Ami Butini era il secondo degli otto figli (cinque morti in tenera età) di Augustin Butini, commerciante di tessuti, poi segretario della Borsa francese, e di Marthe de l'Escale. Studiò filosofia e teologia all'Accademia di Ginevra, conseguendo il dottorato in teologia nel 1743. All'inizio degli anni 1750 lasciò Ginevra e si stabilì a Paramaribo per occuparsi di una piantagione che aveva ereditato (colonialismo); chiamata Tulpenburg, si trovava sulle rive di un affluente del fiume Commewijne. È documentato che Butini si sposò nella colonia olandese nel 1753, ma non si conosce il nome della moglie. Johanna Magdalena Buttini o Butini, nata da una madre nera, potrebbe essere stata sua figlia; tra il 1789 e il 1807 ca. diede almeno 16 figli al piantatore olandese Pieter Louis Berkhoff.

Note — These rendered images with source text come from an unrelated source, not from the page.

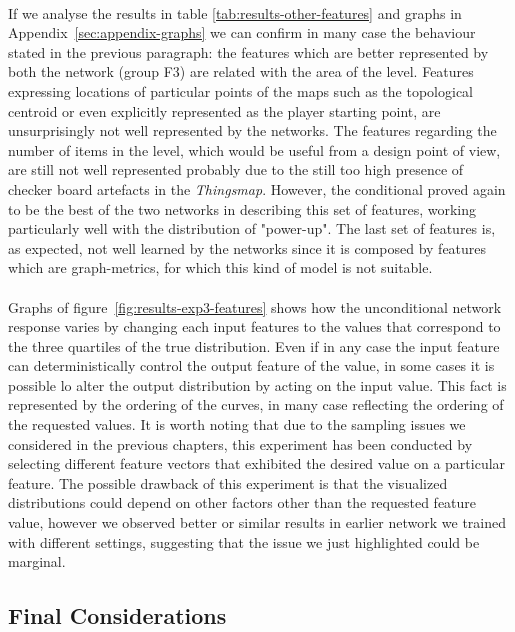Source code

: \paragraph{} If we analyse the results in table \ref{tab:results-other-features} and graphs in Appendix~\ref{sec:appendix-graphs} we can confirm in many case the behaviour stated in the previous paragraph: the features which are better represented by both the network (group F3) are related with the area of the level. Features expressing  locations of particular points of the maps such as the topological centroid or even explicitly represented as the player starting point, are unsurprisingly not well represented by the networks. The features regarding the number of items in the level, which would be useful from a design point of view, are still not well represented probably due to the still too high presence of checker board artefacts in the \textit{Thingsmap}. However, the conditional proved again to be the best of the two networks in describing this set of features, working particularly well with the distribution of "power-up". The last set of features is, as expected, not well learned by the networks since it is composed by features which are graph-metrics, for which this kind of model is not suitable.

\paragraph{} Graphs of figure~\ref{fig:results-exp3-features} shows how the unconditional network response varies by changing each input features to the values that correspond to the three quartiles of the true distribution. Even if in any case the input feature can deterministically control the output feature of the value, in some cases it is possible lo alter the output distribution by acting on the input value. This fact is represented by the ordering of the curves, in many case reflecting the ordering of the requested values. It is worth noting that due to the sampling issues we considered in the previous chapters, this experiment has been conducted by selecting different feature vectors that exhibited the desired value on a particular feature. The possible drawback of this experiment is that the visualized distributions could depend on other factors other than the requested feature value, however we observed better or similar results in earlier network we trained with different settings, suggesting that the issue we just highlighted could be marginal.

 
\subsection{Final Considerations}
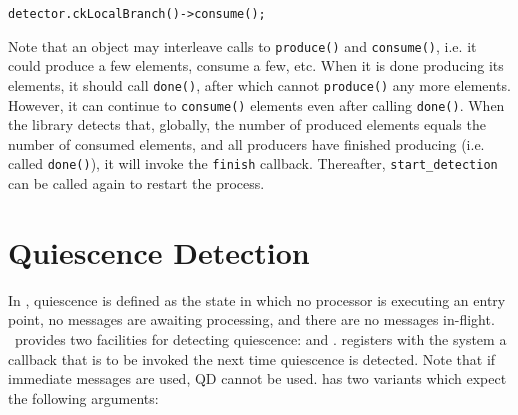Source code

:\begin{alltt}
detector.ckLocalBranch()->consume();
\end{alltt}

Note that an object may interleave calls to {\tt produce()} and {\tt consume()}, i.e.
it could produce a few elements, consume a few, etc. When it is done producing its elements,
it should call {\tt done()}, after which cannot {\tt produce()} any more elements. However,
it can continue to {\tt consume()} elements even after calling {\tt done()}. 
When the library detects that, globally, the number of produced elements equals
the number of consumed elements, and all producers have finished producing
(i.e. called {\tt done()}), it will invoke the \verb|finish| callback.
Thereafter, \verb|start_detection| can be called again to restart the process.

\section{Quiescence Detection}
\label{sec:qd}

In \charmpp, quiescence is defined as the state in which no
processor is executing an entry point, no messages are awaiting processing, and
there are no messages in-flight.  \charmpp\ provides two facilities for
detecting quiescence:  and .  
registers with the system a callback that is to be invoked the next time
quiescence is detected. Note that if immediate messages are
used, QD cannot be used.   has two variants
which expect the following arguments: 

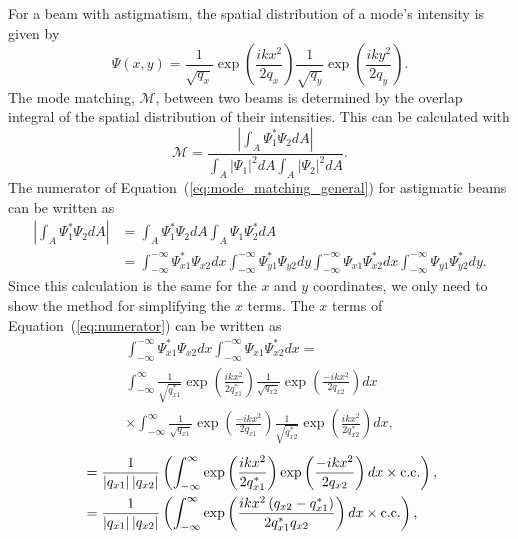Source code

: For a beam with astigmatism, the spatial distribution of a mode's intensity is given by 
\begin{equation}
\Psi(x,y) = \frac{1}{\sqrt{q_x}}\exp\left(\frac{ikx^2}{2q_x}\right)\frac{1}{\sqrt{q_y}}\exp\left(\frac{iky^2}{2q_y}\right).
\end{equation}
The mode matching, $\mathcal{M}$, between two beams is determined by the overlap integral of the spatial distribution of their intensities. This can be calculated with
\begin{equation}
\mathcal{M} = \frac{\left|\int_{A} \Psi_1^*\Psi_2 dA \right|}{\int_{A} \left|\Psi_1 \right|^2 dA \int_{A} \left|\Psi_2 \right|^2 dA}.
\label{eq:mode_matching_general}
\end{equation}
The numerator of Equation~(\ref{eq:mode_matching_general}) for astigmatic beams can be written as
\begin{align}
\left|\int_{A} \Psi_1^*\Psi_2 dA \right| &= \int_{A} \Psi_1^*\Psi_2 dA\int_{A} \Psi_1\Psi_2^* dA \\
&= \int^{-\infty}_{-\infty} \Psi_{x1}^*\Psi_{x2} dx \int^{-\infty}_{-\infty} \Psi_{y1}^*\Psi_{y2} dy \int^{-\infty}_{-\infty} \Psi_{x1}\Psi_{x2}^* dx \int^{-\infty}_{-\infty} \Psi_{y1}\Psi_{y2}^* dy.
\label{eq:numerator}
\end{align}
Since this calculation is the same for the $x$ and $y$ coordinates, we only need to show the method for simplifying the $x$ terms. The $x$ terms of Equation~(\ref{eq:numerator}) can be written as
\begin{multline}
\int^{-\infty}_{-\infty} \Psi_{x1}^*\Psi_{x2} dx \int^{-\infty}_{-\infty} \Psi_{x1}\Psi_{x2}^* dx = \\ \int_{-\infty}^{\infty} \frac{1}{\sqrt{q_{x1}^*}}\exp\left(\frac{ikx^2}{2q_{x1}^*}\right)\frac{1}{\sqrt{q_{x2}}}\exp\left(\frac{-ikx^2}{2q_{x2}}\right)dx \\
\times\int_{-\infty}^{\infty} \frac{1}{\sqrt{q_{x1}}}\exp\left(\frac{-ikx^2}{2q_{x1}}\right)\frac{1}{\sqrt{q_{x2}^*}}\exp\left(\frac{ikx^2}{2q_{x2}^*}\right)dx,
\end{multline}
\begin{align}
&=\frac{1}{\left|q_{x1}\right|\left|q_{x2}\right|}\left(\int_{-\infty}^{\infty}\exp\left(\frac{ikx^2}{2q_{x1}^*}\right)\exp\left(\frac{-ikx^2}{2q_{x2}}\right)dx \times \rm{c.c.} \right) , \nonumber\\
&=\frac{1}{\left|q_{x1}\right|\left|q_{x2}\right|}\left( \int_{-\infty}^{\infty} \exp\left(\frac{ikx^2\left(q_{x2} - q_{x1}^*\right)}{2q_{x1}^*q_{x2}}\right) dx \times \rm{c.c.}\right),
\label{eq:numerator_x_coords}
\end{align}
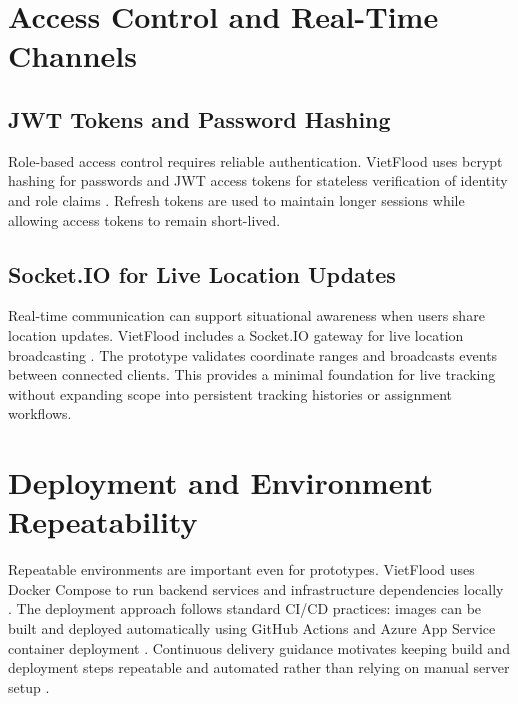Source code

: \section{Access Control and Real-Time Channels}

\subsection{JWT Tokens and Password Hashing}

Role-based access control requires reliable authentication. VietFlood uses bcrypt hashing for passwords \cite{provos1999bcrypt} and JWT access tokens for stateless verification of identity and role claims \cite{jones2015jwt}. Refresh tokens are used to maintain longer sessions while allowing access tokens to remain short-lived.

\subsection{Socket.IO for Live Location Updates}

Real-time communication can support situational awareness when users share location updates. VietFlood includes a Socket.IO gateway for live location broadcasting \cite{socketioDocs}. The prototype validates coordinate ranges and broadcasts events between connected clients. This provides a minimal foundation for live tracking without expanding scope into persistent tracking histories or assignment workflows.

\section{Deployment and Environment Repeatability}

Repeatable environments are important even for prototypes. VietFlood uses Docker Compose to run backend services and infrastructure dependencies locally \cite{dockerComposeDocs}. The deployment approach follows standard CI/CD practices: images can be built and deployed automatically using GitHub Actions and Azure App Service container deployment \cite{githubActionsDocs,azureAppServiceContainersDocs}. Continuous delivery guidance motivates keeping build and deployment steps repeatable and automated rather than relying on manual server setup \cite{humble2010continuousDelivery,kim2016devopsHandbook}.
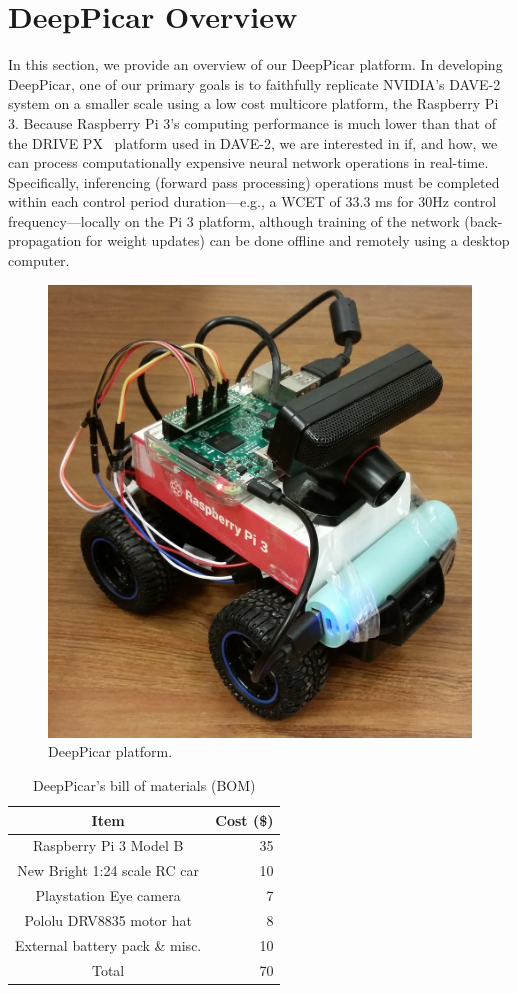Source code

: 
\section{DeepPicar Overview}\label{sec:overview}

In this section, we provide an overview of our DeepPicar platform.
In developing DeepPicar, one of our primary goals is to faithfully
replicate NVIDIA's DAVE-2 system on a smaller scale using a low cost
multicore platform, the Raspberry Pi 3. Because Raspberry Pi 3's
computing performance is much lower than that of the DRIVE
PX~\cite{drivepx} platform used in DAVE-2, we are interested in if,
and how, we can process 
computationally expensive neural network operations in
real-time. Specifically, inferencing (forward pass processing)
operations must be completed within each control period
duration---e.g., a WCET of 33.3 ms for 30Hz control 
frequency---locally on the Pi 3 platform, although training of the 
network (back-propagation for weight updates) can be done offline and 
remotely using a desktop computer.

\begin{figure}[h]
  \centering
  \includegraphics[width=.4\textwidth]{figs/DeepPicar_platform}
  \caption{DeepPicar platform.}
  \label{fig:overview}
\end{figure}

\begin{table}[h]
  \centering
  \begin{tabular}{|c|r|}
    \hline
    Item                    & Cost (\$) \\
    \hline
    Raspberry Pi 3 Model B  & 35 \\
    New Bright 1:24 scale RC car       & 10 \\
    Playstation Eye camera  &  7 \\
    Pololu DRV8835 motor hat&  8 \\
    External battery pack \& misc.   & 10 \\
    \hline
    Total                   & 70 \\
    \hline
  \end{tabular}
  \caption{DeepPicar's bill of materials (BOM)}
  \label{tbl:carbom}
\end{table}

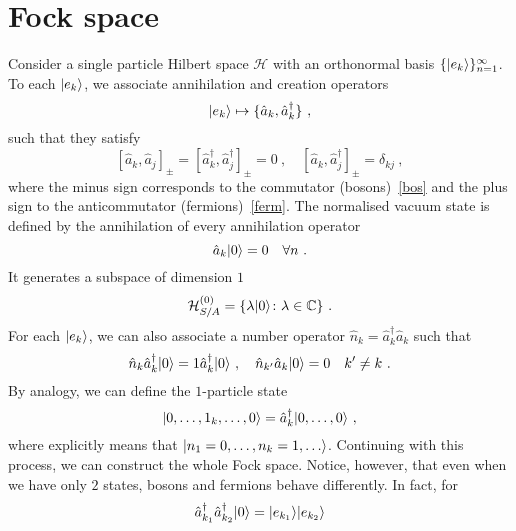 \section{Fock space}

    Consider a single particle Hilbert space $\mathcal H$ with an orthonormal basis $\{\vert e_k\rangle\}_{n=1}^\infty$. To each $\vert e_k\rangle$, we associate annihilation and creation operators
    \begin{equation*}
        \vert e_k\rangle \mapsto \{\hat a_k, \hat a_k^\dagger\} ~,
    \end{equation*}
    such that they satisfy
    \begin{equation}\label{comm}
        [\hat a_k, \hat a_j]_\pm = [\hat a_k^\dagger, \hat a_j^\dagger]_\pm = 0 ~, \quad [\hat a_k, \hat a_j^\dagger]_\pm = \delta_{kj} ~,
    \end{equation}
    where the minus sign corresponds to the commutator (bosons)~\eqref{bos} and the plus sign to the anticommutator (fermions)~\eqref{ferm}. The normalised vacuum state is defined by the annihilation of every annihilation operator
    \begin{equation*}
        \hat a_k \vert0\rangle = 0 \quad \forall n~.
    \end{equation*}
    It generates a subspace of dimension $1$ 
    \begin{equation}\label{vac}
        \mathcal H^{(0)}_{S/A} = \{\lambda \vert0\rangle \colon \lambda \in \mathbb C \} ~.
    \end{equation}
    For each $\vert e_k\rangle$, we can also associate a number operator $\hat n_k = \hat a_k^\dagger \hat a_k$ such that 
    \begin{equation*}
        \hat n_k \hat a_k^\dagger \vert0\rangle = 1 \hat a_k^\dagger \vert0\rangle ~, \quad \hat n_{k'} \hat a_k \vert0\rangle = 0 \quad k' \neq k ~.
    \end{equation*}
    By analogy, we can define the $1$-particle state
    \begin{equation*}
        \vert0, \ldots, 1_k, \ldots, 0\rangle = \hat a_k^\dagger \vert0, \ldots, 0\rangle ~,
    \end{equation*}
    where explicitly means that $\vert n_1=0, \ldots, n_k=1, \ldots\rangle$. Continuing with this process, we can construct the whole Fock space. Notice, however, that even when we have only $2$ states, bosons and fermions behave differently. In fact, for
    \begin{equation*}
        \hat a_{k_1}^\dagger \hat a_{k_2}^\dagger \vert0\rangle = \vert e_{k_1}\rangle \vert e_{k_2}\rangle 
    \end{equation*}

Ami Butini è uno dei rari proprietari svizzeri di piantagioni schiaviste (schiavitù) nel Suriname ad averne diretto personalmente lo sfruttamento in loco. Parallelamente alla gestione della sua tenuta, svolse il ruolo di consigliere giuridico a Paramaribo. Finora non esistono fonti che permettano di determinare la superficie della piantagione Tulpenburg, il numero di persone ridotte in schiavitù che vi lavoravano, il tipo di coltivazioni o la sua eventuale redditività. Parente di Jean-François Butini, sostenitore dell’abolizionismo, Ami Butini sarebbe probabilmente caduto nell’oblio se non avesse nutrito un interesse per l'etnografia (etnologia, antropologia). Fin dal suo arrivo in Suriname, collezionò oggetti che lo affascinavano. Durante un soggiorno a Ginevra nel 1759, donò alla biblioteca pubblica (l'attuale Bibliothèque de Genève) un insieme di pezzi «esotici» per arricchire il gabinetto delle curiosità dell'istituzione. Fu la prima volta che manufatti e campioni di origine amerindia entrarono a far parte della raccolta, fino ad allora composta principalmente da mirabilia provenienti dall'Oriente e dall'Asia. La donazione era composta da una quarantina di oggetti, successivamente confluiti nelle collezioni del Musée d’ethnographie de Genève, tra cui una parure di denti di un grande felino e un flauto ricavato dal femore di una donna autoctona; comprendeva inoltre innumerevoli barattoli contenenti campioni della flora e della fauna del Suriname, conservati nel rum o nell'aceto. Un feto umano di origine africana, preservato in un liquore zuccherino e anch'esso parte del lotto di Butini, testimonia inoltre la disumanizzazione delle persone schiavizzate nell’Europa del XVIII secolo (razzismo).